From this point, Christianity institutionalized the religious disdain for darker skin colors. In the thirteenth-century, the illustrations of Christ’s passion in the New Testament represented Jews as dark-skinned individuals, and many medieval literatures represented black Muslims who become white upon converting to Christianity. Many scholars have cited the association of the dark-skinned “Ethiopian” with sin, hell, and devil, as the colors black, blue and gray (used to depict them) were associated with death and damnation.

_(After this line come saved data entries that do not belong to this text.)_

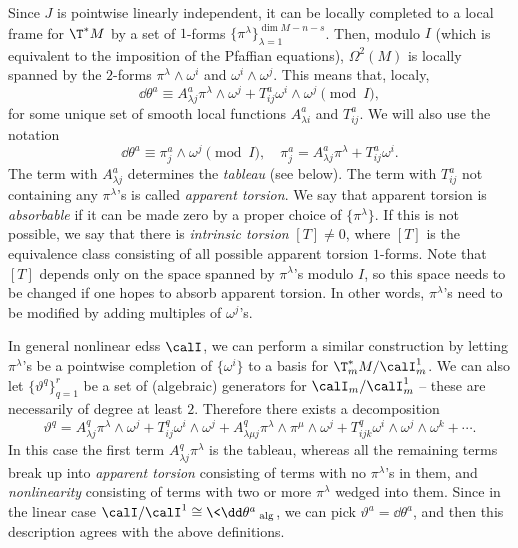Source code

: Since $J$ is pointwise linearly independent, it can be locally completed to a local frame for $\T^\ast M$ by a set of $1$-forms $\{\pi^\lambda\}_{\lambda=1}^{\dim M-n-s}$. Then, modulo $I$ (which is equivalent to the imposition of the Pfaffian equations), $\Omega^2(M)$ is locally spanned by the $2$-forms $\pi^\lambda\wedge \omega^i$ and $\omega^i\wedge\omega^j$. This means that, localy,
\[\dd\theta^a\equiv A^a_{\lambda j}\pi^\lambda\wedge\omega^j+T^a_{ij}\omega^i\wedge\omega^j \pmod{I},\label{eq def tableau+torsion}\]
for some unique set of smooth local functions $A^a_{\lambda i}$ and $T^a_{ij}$. We will also use the notation 
\[\dd\theta^a\equiv \pi^a_j\wedge\omega^j\pmod{I},\quad \pi^a_j=A^a_{\lambda j}\pi^\lambda+T^a_{ij}\omega^i.\]
The term with $A^a_{\lambda j}$ determines the \emph{tableau} (see below). The term with $T^a_{ij}$ not containing any $\pi^\lambda$'s is called \emph{apparent torsion}. We say that apparent torsion is \emph{absorbable} if it can be made zero by a proper choice of $\{\pi^\lambda\}$. If this is not possible, we say that there is \emph{intrinsic torsion} $[T]\neq 0$, where $[T]$ is the equivalence class consisting of all possible apparent torsion $1$-forms. Note that $[T]$ depends only on the space spanned by $\pi^\lambda$'s modulo $I$, so this space needs to be changed if one hopes to absorb apparent torsion. In other words, $\pi^\lambda$'s need to be modified by adding multiples of $\omega^j$'s.

\begin{rem}
    In general nonlinear \glspl{eds} $\calI$, we can perform a similar construction by letting $\pi^\lambda$'s be a pointwise completion of $\{\omega^i\}$ to a basis for $\T_m^\ast M\slash \calI^1_m$. We can also let  $\{\vartheta^q\}_{q=1}^r$  be a set of (algebraic) generators for $\calI_m\slash \calI^1_m$ -- these are necessarily of degree at least $2$. Therefore there exists a decomposition 
    \[\vartheta^q=A^q_{\lambda j}\pi^\lambda\wedge\omega^j+T^q_{ij}\omega^i\wedge\omega^j + A^q_{\lambda\mu j}\pi^\lambda\wedge\pi^\mu\wedge \omega^j + T^q_{ijk}\omega^i\wedge\omega^j\wedge\omega^k+\cdots. \]
    In this case the first term $A^q_{\lambda j}\pi^\lambda$ is the tableau, whereas all the remaining terms break up into \emph{apparent torsion} consisting of terms with no $\pi^\lambda$'s in them, and \emph{nonlinearity} consisting of terms with two or more $\pi^\lambda$ wedged into them. Since in the linear case $\calI\slash \calI^1\cong \<\dd\theta^a\>_{\mathrm{alg}}$, we can pick $\vartheta^a=\dd\theta^a$, and then this description agrees with the above definitions.
\end{rem}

This way, Christianity used the curse of slavery imposed by Noah on Ham’s offspring in Genesis as justification for the enslavement of the habitants of Africa by the association of Ham with blackness. All this being recorded in canon law that worked as a way of international law back then, which was present in the fifteenth century during the Iberian establishment of the Atlantic trade of enslaved persons. Which ultimately led to the import of African slaves to America.
Racism didn’t arrive to America in the shape of as prejudice as is considered today, but as an enforceable law, considering there was no clear division between the state and the church. This racial division was (and still is) present in the religious practices, ranging from having dedicated churches and services for white and black people or specific racist doctrines like the ones claimed by Joseph Smith, who reasoned that the black skin resulted from the Curse of Cain and Ham, as discussed before. Joseph Smith even went further in claiming that the spirits of black people were lest valiant in the soul pre-existence in a distant planet where Elohim and Jesus live, according to the beliefs of the Church of Jesus Christ of Latter-day Saints, which congregates over 17 million members.
Across human history, we can observe that humans are not strangers to slavery, forming part in the dynamics of tribal wars, but it was until the involvement of medieval Christian theology that race is used to ascribe inferiority to a set of traits that would translate into skin color or blood.
During the disturbs associated the #Blacklivesmatter movement, the mob have targeted multiple statues of “enslavers” like George Washington, Thomas Jefferson or Christopher Columbus, but interestingly, even when out of those three only Columbus formed part of the colonizers, he didn’t invent slavery. The sin of the three was to be good Christians/Catholics and follow the canonic law that dictated “God created humans equal and free… unless you are Jewish or Muslim or African.”